Já não se associa o ato de votar a mudanças na sociedade. Muitos ligam a política à imagem nada simpática que têm dos políticos. O que fazer? Atentos à conjuntura, os alunos do último ano do curso noturno de Jornalismo da UEL decidiram intervir no debate com a publicação de um jornal-laboratório dedicado exclusivamente às próximas eleições.
Mais do que isso: a intenção é distribuir toda a tiragem para estudantes do ensino médio. ''É o nosso público-alvo. Queremos sair do ambiente acadêmico e quebrar o mito de que a política é um tema incompreensível para os jovens'' explica Luiz Fernando Manzoli, um dos alunos envolvidos no projeto, que tem orientação do professor Ossamu Nonaka.

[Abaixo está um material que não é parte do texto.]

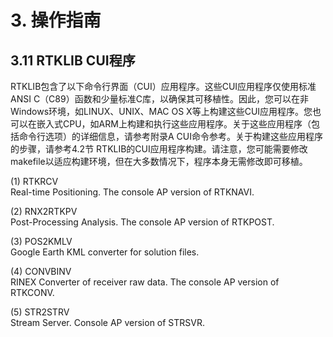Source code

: # 3. 操作指南

## 3.11 RTKLIB CUI程序

RTKLIB包含了以下命令行界面（CUI）应用程序。这些CUI应用程序仅使用标准ANSI C（C89）函数和少量标准C库，以确保其可移植性。因此，您可以在非Windows环境，如LINUX、UNIX、MAC OS X等上构建这些CUI应用程序。您也可以在嵌入式CPU，如ARM上构建和执行这些应用程序。关于这些应用程序（包括命令行选项）的详细信息，请参考附录A CUI命令参考。关于构建这些应用程序的步骤，请参考4.2节 RTKLIB的CUI应用程序构建。请注意，您可能需要修改makefile以适应构建环境，但在大多数情况下，程序本身无需修改即可移植。

(1) RTKRCV <br>
Real-time Positioning. The console AP version of RTKNAVI.

(2) RNX2RTKPV <br>
Post-Processing Analysis. The console AP version of RTKPOST.

(3) POS2KMLV <br>
Google Earth KML converter for solution files.

(4) CONVBINV <br>
RINEX Converter of receiver raw data. The console AP version of RTKCONV.

(5) STR2STRV <br>
Stream Server. Console AP version of STRSVR.
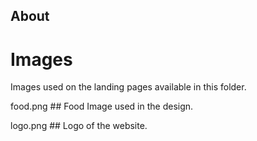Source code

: ## About
# Images
Images used on the landing pages available in this folder.

food.png  ## Food Image used in the design.

logo.png  ## Logo of the website.
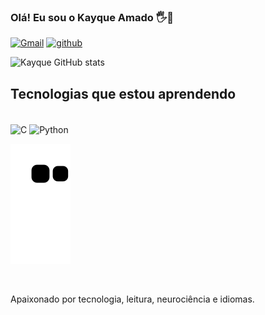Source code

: 
### Olá! Eu sou o Kayque Amado 🖐️🧠

[![Gmail](https://img.shields.io/badge/Gmail-D14836?style=for-the-badge&logo=gmail&logoColor=white)](https://outlook.live.com/mail/0/) [![github](https://img.shields.io/badge/LinkedIn-0077B5?style=for-the-badge&logo=linkedin&logoColor=white)](https://www.linkedin.com/in/kayque-amado-2689b8225/)

![Kayque GitHub stats](https://github-readme-stats.vercel.app/api?username=DreamkitteXz&show_icons=true&theme=dracula)

## Tecnologias que estou aprendendo

<div style="display: inline_block"><br/>
  <img align="center" alt="C" src="https://img.shields.io/badge/C-00599C?style=for-the-badge&logo=c&logoColor=white" />
  <img align="center" alt="Python" src="https://img.shields.io/badge/Python-14354C?style=for-the-badge&logo=python&logoColor=white" />
  
  ![Snake animation](https://github.com/DreamkitteXz/DreamkitteXz/blob/output/github-contribution-grid-snake.svg)
  
</div><br/>

Apaixonado por tecnologia, leitura, neurociência e idiomas.
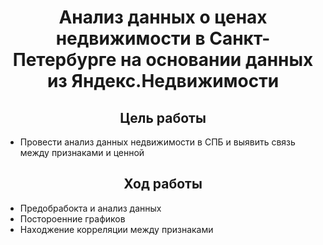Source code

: 
<h1 align="center">Анализ данных о ценах недвижимости в Санкт-Петербурге на основании данных из Яндекс.Недвижимости</h1>

<h2 align="center">Цель работы</h2>

 - Провести анализ данных недвижимости в СПБ и выявить связь между признаками и ценной

<h2 align="center">Ход работы</h2>

 - Предобрабокта и анализ данных
 - Постороенние графиков
 - Находжение корреляции между признаками
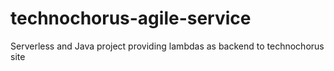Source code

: # technochorus-agile-service
Serverless and Java project providing lambdas as backend to technochorus site

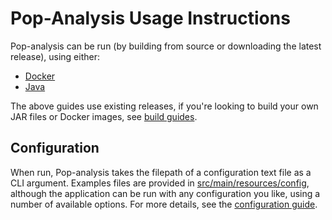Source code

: # Pop-Analysis Usage Instructions
Pop-analysis can be run (by building from source or downloading the latest release), using either:
- [Docker](./docker.md)
- [Java](./docker.md)

The above guides use existing releases, if you're looking to build your own JAR files or Docker images, see [build guides](../build/index.md).

## Configuration
When run, Pop-analysis takes the filepath of a configuration text file as a CLI argument. Examples files are provided in [src/main/resources/config](../../src/main/resources/config/), although the application can be run with any configuration you like, using a number of available options. For more details, see the [configuration guide](../config/index.md).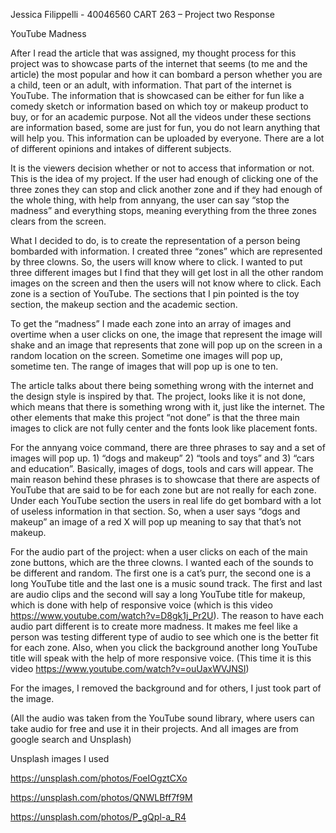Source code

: Jessica Filippelli - 40046560
CART 263 – Project two Response 

YouTube Madness

After I read the article that was assigned, my thought process for this project was to showcase parts of the internet that seems (to me and the article) the most popular and how it can bombard a person whether you are a child, teen or an adult, with information. That part of the internet is YouTube. The information that is showcased can be either for fun like a comedy sketch or information based on which toy or makeup product to buy, or for an academic purpose. Not all the videos under these sections are information based, some are just for fun, you do not learn anything that will help you. This information can be uploaded by everyone. There are a lot of different opinions and intakes of different subjects. 

It is the viewers decision whether or not to access that information or not. This is the idea of my project. If the user had enough of clicking one of the three zones they can stop and click another zone and if they had enough of the whole thing, with help from annyang, the user can say “stop the madness” and everything stops, meaning everything from the three zones clears from the screen.   

What I decided to do, is to create the representation of a person being bombarded with information. I created three “zones” which are represented by three clowns. So, the users will know where to click. I wanted to put three different images but I find that they will get lost in all the other random images on the screen and then the users will not know where to click. Each zone is a section of YouTube. The sections that I pin pointed is the toy section, the makeup section and the academic section. 

To get the “madness” I made each zone into an array of images and overtime when a user clicks on one, the image that represent the image will shake and an image that represents that zone will pop up on the screen in a random location on the screen. Sometime one images will pop up, sometime ten. The range of images that will pop up is one to ten. 

The article talks about there being something wrong with the internet and the design style is inspired by that. The project, looks like it is not done, which means that there is something wrong with it, just like the internet. The other elements that make this project “not done” is that the three main images to click are not fully center and the fonts look like placement fonts. 

For the annyang voice command, there are three phrases to say and a set of images will pop up. 1) “dogs and makeup” 2) “tools and toys” and 3) “cars and education”. Basically, images of dogs, tools and cars will appear. The main reason behind these phrases is to showcase that there are aspects of YouTube that are said to be for each zone but are not really for each zone. Under each YouTube section the users in real life do get bombard with a lot of useless information in that section. So, when a user says “dogs and makeup” an image of a red X will pop up meaning to say that that’s not makeup.  

For the audio part of the project: when a user clicks on each of the main zone buttons, which are the three clowns. I wanted each of the sounds to be different and random. The first one is a cat’s purr, the second one is a long YouTube title and the last one is a music sound track. The first and last are audio clips and the second will say a long YouTube title for makeup, which is done with help of responsive voice (which is this video https://www.youtube.com/watch?v=D8gk1j_Pr2U). The reason to have each audio part different is to create more madness. It makes me feel like a person was testing different type of audio to see which one is the better fit for each zone. Also, when you click the background another long YouTube title will speak with the help of more responsive voice. (This time it is this video https://www.youtube.com/watch?v=ouUaxWVJNSI)
 
For the images, I removed the background and for others, I just took part of the image.

(All the audio was taken from the YouTube sound library, where users can take audio for free and use it in their projects. And all images are from google search and Unsplash)

Unsplash images I used
 
https://unsplash.com/photos/FoeIOgztCXo

https://unsplash.com/photos/QNWLBff7f9M

https://unsplash.com/photos/P_gQpl-a_R4



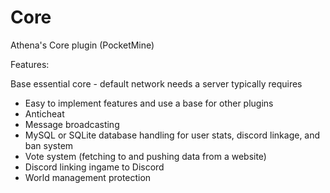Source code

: # Core
Athena's Core plugin (PocketMine)

Features:

Base essential core - default network needs a server typically requires
- Easy to implement features and use a base for other
  plugins 
- Anticheat
- Message broadcasting
- MySQL or SQLite database handling for user stats, 
  discord linkage, and ban system
- Vote system (fetching to and pushing data from a website)
- Discord linking ingame to Discord
- World management protection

O jornal, intitulado ''Pré-Texto'', tem caráter experimental. Faz parte do currículo do curso. É publicado como um exercício de reportagem, redação, diagramação e edição para os futuros jornalistas. Em geral, circula apenas na comunidade universitária. Desta vez, vai buscar leitores fora do campus.

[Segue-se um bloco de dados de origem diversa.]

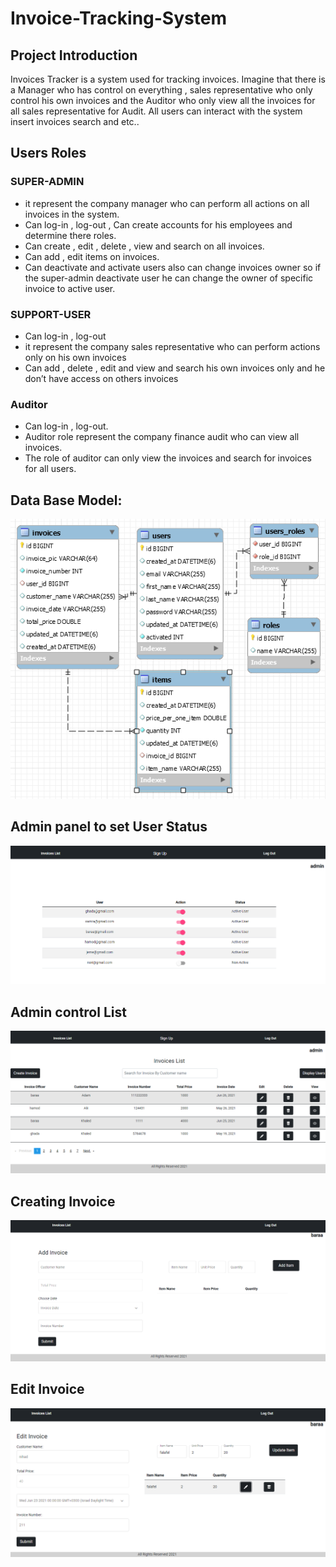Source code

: # Invoice-Tracking-System
## Project Introduction
Invoices Tracker is a system used for tracking invoices.
Imagine that there is a Manager who has control on everything  ,
sales representative who only control his own invoices and 
the Auditor who only view all the invoices for all sales representative for Audit.
All users can interact with the system insert invoices search and etc..

## Users Roles

### SUPER-ADMIN
 - it represent the company manager who can perform all actions on all invoices in the system.
 - Can log-in , log-out , Can create accounts for his employees and determine there roles.
 - Can create , edit , delete , view and search on all invoices.
 - Can add , edit items on invoices.
 - Can deactivate and activate users also can change invoices owner so if the super-admin deactivate user he can change the owner of specific invoice to active user. 
### SUPPORT-USER
 - Can log-in , log-out
 - it represent the company sales representative who can perform actions only on his own invoices
 - Can add , delete , edit and view and search his own invoices only and he don’t have access on others invoices
### Auditor
  - Can log-in , log-out.
  - Auditor role represent the company finance audit who can view all invoices.
  - The role of auditor can only view the invoices and search for invoices for all users.

## Data Base Model:
   ![](ScreenShoots/DataBase%20Model.PNG)

## Admin panel to set User Status
   ![](ScreenShoots/Capture.PNG)

## Admin control List
   ![](ScreenShoots/adminList.PNG)

## Creating Invoice
   ![](ScreenShoots/createInvoice.PNG)
   
## Edit Invoice
   ![](ScreenShoots/edit.PNG)


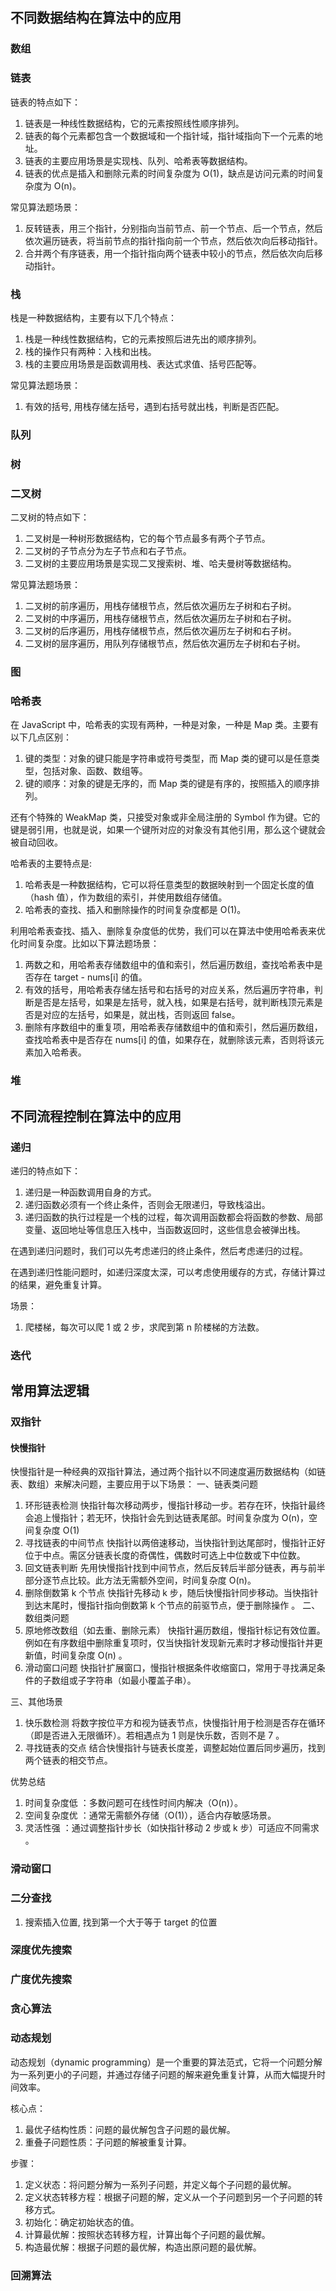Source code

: ## 不同数据结构在算法中的应用

### 数组

### 链表

链表的特点如下：

1. 链表是一种线性数据结构，它的元素按照线性顺序排列。
2. 链表的每个元素都包含一个数据域和一个指针域，指针域指向下一个元素的地址。
3. 链表的主要应用场景是实现栈、队列、哈希表等数据结构。
4. 链表的优点是插入和删除元素的时间复杂度为 O(1)，缺点是访问元素的时间复杂度为 O(n)。

常见算法题场景：

1. 反转链表，用三个指针，分别指向当前节点、前一个节点、后一个节点，然后依次遍历链表，将当前节点的指针指向前一个节点，然后依次向后移动指针。
2. 合并两个有序链表，用一个指针指向两个链表中较小的节点，然后依次向后移动指针。

### 栈

栈是一种数据结构，主要有以下几个特点：

1. 栈是一种线性数据结构，它的元素按照后进先出的顺序排列。
2. 栈的操作只有两种：入栈和出栈。
3. 栈的主要应用场景是函数调用栈、表达式求值、括号匹配等。

常见算法题场景：

1.  有效的括号, 用栈存储左括号，遇到右括号就出栈，判断是否匹配。

### 队列

### 树

### 二叉树

二叉树的特点如下：

1. 二叉树是一种树形数据结构，它的每个节点最多有两个子节点。
2. 二叉树的子节点分为左子节点和右子节点。
3. 二叉树的主要应用场景是实现二叉搜索树、堆、哈夫曼树等数据结构。

常见算法题场景：

1. 二叉树的前序遍历，用栈存储根节点，然后依次遍历左子树和右子树。
2. 二叉树的中序遍历，用栈存储根节点，然后依次遍历左子树和右子树。
3. 二叉树的后序遍历，用栈存储根节点，然后依次遍历左子树和右子树。
4. 二叉树的层序遍历，用队列存储根节点，然后依次遍历左子树和右子树。

### 图

### 哈希表

在 JavaScript 中，哈希表的实现有两种，一种是对象，一种是 Map 类。主要有以下几点区别：

1. 键的类型：对象的键只能是字符串或符号类型，而 Map 类的键可以是任意类型，包括对象、函数、数组等。
2. 键的顺序：对象的键是无序的，而 Map 类的键是有序的，按照插入的顺序排列。

还有个特殊的 WeakMap 类，只接受对象或非全局注册的 Symbol 作为键。它的键是弱引用，也就是说，如果一个键所对应的对象没有其他引用，那么这个键就会被自动回收。

哈希表的主要特点是:

1. 哈希表是一种数据结构，它可以将任意类型的数据映射到一个固定长度的值（hash 值），作为数组的索引，并使用数组存储值。
2. 哈希表的查找、插入和删除操作的时间复杂度都是 O(1)。

利用哈希表查找、插入、删除复杂度低的优势，我们可以在算法中使用哈希表来优化时间复杂度。比如以下算法题场景：

1. 两数之和，用哈希表存储数组中的值和索引，然后遍历数组，查找哈希表中是否存在 target - nums[i] 的值。
2. 有效的括号，用哈希表存储左括号和右括号的对应关系，然后遍历字符串，判断是否是左括号，如果是左括号，就入栈，如果是右括号，就判断栈顶元素是否是对应的左括号，如果是，就出栈，否则返回 false。
3. 删除有序数组中的重复项，用哈希表存储数组中的值和索引，然后遍历数组，查找哈希表中是否存在 nums[i] 的值，如果存在，就删除该元素，否则将该元素加入哈希表。

### 堆

## 不同流程控制在算法中的应用

### 递归

递归的特点如下：

1. 递归是一种函数调用自身的方式。
2. 递归函数必须有一个终止条件，否则会无限递归，导致栈溢出。
3. 递归函数的执行过程是一个栈的过程，每次调用函数都会将函数的参数、局部变量、返回地址等信息压入栈中，当函数返回时，这些信息会被弹出栈。

在遇到递归问题时，我们可以先考虑递归的终止条件，然后考虑递归的过程。

在遇到递归性能问题时，如递归深度太深，可以考虑使用缓存的方式，存储计算过的结果，避免重复计算。

场景：

1. 爬楼梯，每次可以爬 1 或 2 步，求爬到第 n 阶楼梯的方法数。

### 迭代

## 常用算法逻辑

### 双指针

#### 快慢指针

快慢指针是一种经典的双指针算法，通过两个指针以不同速度遍历数据结构（如链表、数组）来解决问题，主要应用于以下场景：
一、链表类问题

1. 环形链表检测
   快指针每次移动两步，慢指针移动一步。若存在环，快指针最终会追上慢指针；若无环，快指针会先到达链表尾部。时间复杂度为 O(n)，空间复杂度 O(1)
2. 寻找链表的中间节点
   快指针以两倍速移动，当快指针到达尾部时，慢指针正好位于中点。需区分链表长度的奇偶性，偶数时可选上中位数或下中位数。
3. 回文链表判断
   先用快慢指针找到中间节点，然后反转后半部分链表，再与前半部分逐节点比较。此方法无需额外空间，时间复杂度 O(n)。
4. 删除倒数第 k 个节点
   快指针先移动 k 步，随后快慢指针同步移动。当快指针到达末尾时，慢指针指向倒数第 k 个节点的前驱节点，便于删除操作 。
   二、数组类问题
5. 原地修改数组（如去重、删除元素）
   快指针遍历数组，慢指针标记有效位置。例如在有序数组中删除重复项时，仅当快指针发现新元素时才移动慢指针并更新值，时间复杂度 O(n) 。
6. 滑动窗口问题
   快指针扩展窗口，慢指针根据条件收缩窗口，常用于寻找满足条件的子数组或子字符串（如最小覆盖子串）。

三、其他场景

1. 快乐数检测
   将数字按位平方和视为链表节点，快慢指针用于检测是否存在循环（即是否进入无限循环）。若相遇点为 1 则是快乐数，否则不是 7 。
2. 寻找链表的交点
   结合快慢指针与链表长度差，调整起始位置后同步遍历，找到两个链表的相交节点。

优势总结

1. 时间复杂度低 ：多数问题可在线性时间内解决（O(n)）。
2. 空间复杂度优 ：通常无需额外存储（O(1)），适合内存敏感场景。
3. 灵活性强 ：通过调整指针步长（如快指针移动 2 步或 k 步）可适应不同需求 。

### 滑动窗口

### 二分查找

1. 搜索插入位置, 找到第一个大于等于 target 的位置

### 深度优先搜索

### 广度优先搜索

### 贪心算法

### 动态规划

动态规划（dynamic programming）是一个重要的算法范式，它将一个问题分解为一系列更小的子问题，并通过存储子问题的解来避免重复计算，从而大幅提升时间效率。

核心点：

1. 最优子结构性质：问题的最优解包含子问题的最优解。
2. 重叠子问题性质：子问题的解被重复计算。

步骤：

1. 定义状态：将问题分解为一系列子问题，并定义每个子问题的最优解。
2. 定义状态转移方程：根据子问题的解，定义从一个子问题到另一个子问题的转移方式。
3. 初始化：确定初始状态的值。
4. 计算最优解：按照状态转移方程，计算出每个子问题的最优解。
5. 构造最优解：根据子问题的最优解，构造出原问题的最优解。

### 回溯算法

''A idéia é abordar temas gerais, destrinchando o funcionamento das instituições políticas'' explica Fábio Ventura, outro aluno. ''Não queremos catequizar ninguém, mas despertar a consciência da cidadania mostrando a importância do voto e de como as eleições influenciam nossa vida''.
Marketing político, coligações partidárias, pesquisa eleitoral e votos facultativo e obrigatório serão alguns dos tópicos didatizados ao longo das páginas. A conexão política-rock também ganhará destaque, focalizando bandas engajadas em causas sociais e humanitárias. Para Ventura, a cobertura política dos grandes meios de comunicação é falha por tratar fatos políticos isolados e limitar-se em períodos eleitorais ao dia-a-dia da campanha.

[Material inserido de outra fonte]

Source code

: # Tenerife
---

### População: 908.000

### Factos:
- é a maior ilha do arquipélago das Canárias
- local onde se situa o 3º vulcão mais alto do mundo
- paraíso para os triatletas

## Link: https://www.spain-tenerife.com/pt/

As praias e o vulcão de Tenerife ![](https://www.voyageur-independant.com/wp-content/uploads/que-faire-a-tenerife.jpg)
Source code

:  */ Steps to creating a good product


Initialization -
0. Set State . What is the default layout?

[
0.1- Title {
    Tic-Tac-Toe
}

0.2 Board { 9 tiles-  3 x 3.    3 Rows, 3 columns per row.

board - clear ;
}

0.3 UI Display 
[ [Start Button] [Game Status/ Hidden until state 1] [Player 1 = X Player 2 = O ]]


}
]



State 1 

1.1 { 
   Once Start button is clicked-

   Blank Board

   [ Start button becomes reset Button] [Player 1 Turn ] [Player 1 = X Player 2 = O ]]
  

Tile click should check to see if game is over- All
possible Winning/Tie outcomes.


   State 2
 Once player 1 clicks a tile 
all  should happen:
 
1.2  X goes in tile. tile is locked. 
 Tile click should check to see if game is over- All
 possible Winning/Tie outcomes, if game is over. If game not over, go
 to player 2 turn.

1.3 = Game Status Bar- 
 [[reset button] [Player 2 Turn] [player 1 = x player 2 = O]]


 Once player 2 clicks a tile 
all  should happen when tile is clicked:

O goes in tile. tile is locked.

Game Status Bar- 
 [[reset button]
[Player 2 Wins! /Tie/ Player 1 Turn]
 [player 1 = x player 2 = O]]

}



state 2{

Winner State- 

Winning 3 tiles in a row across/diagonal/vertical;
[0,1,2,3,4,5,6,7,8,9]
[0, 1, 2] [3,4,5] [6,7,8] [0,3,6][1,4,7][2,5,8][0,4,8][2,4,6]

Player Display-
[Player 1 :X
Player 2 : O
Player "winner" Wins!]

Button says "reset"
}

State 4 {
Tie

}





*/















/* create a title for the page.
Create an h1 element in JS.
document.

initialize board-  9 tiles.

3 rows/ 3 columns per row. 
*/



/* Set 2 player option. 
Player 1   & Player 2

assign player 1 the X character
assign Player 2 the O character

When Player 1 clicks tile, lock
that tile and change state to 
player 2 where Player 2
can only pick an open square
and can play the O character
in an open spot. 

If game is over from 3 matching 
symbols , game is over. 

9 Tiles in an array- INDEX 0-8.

''O noticiário é voltado mais para o consumo dos candidatos do que para a educação política dos eleitores'' fulmina. Para não espantar os leitores arredios ao tema, os alunos pretendem explorar uma linguagem atrante sem cair na banalidade. ''Precisamos ser claros, diretos e concisos. Este será nosso desafio'' afirmam. O jornal-laboratório está previsto para sair em setembro.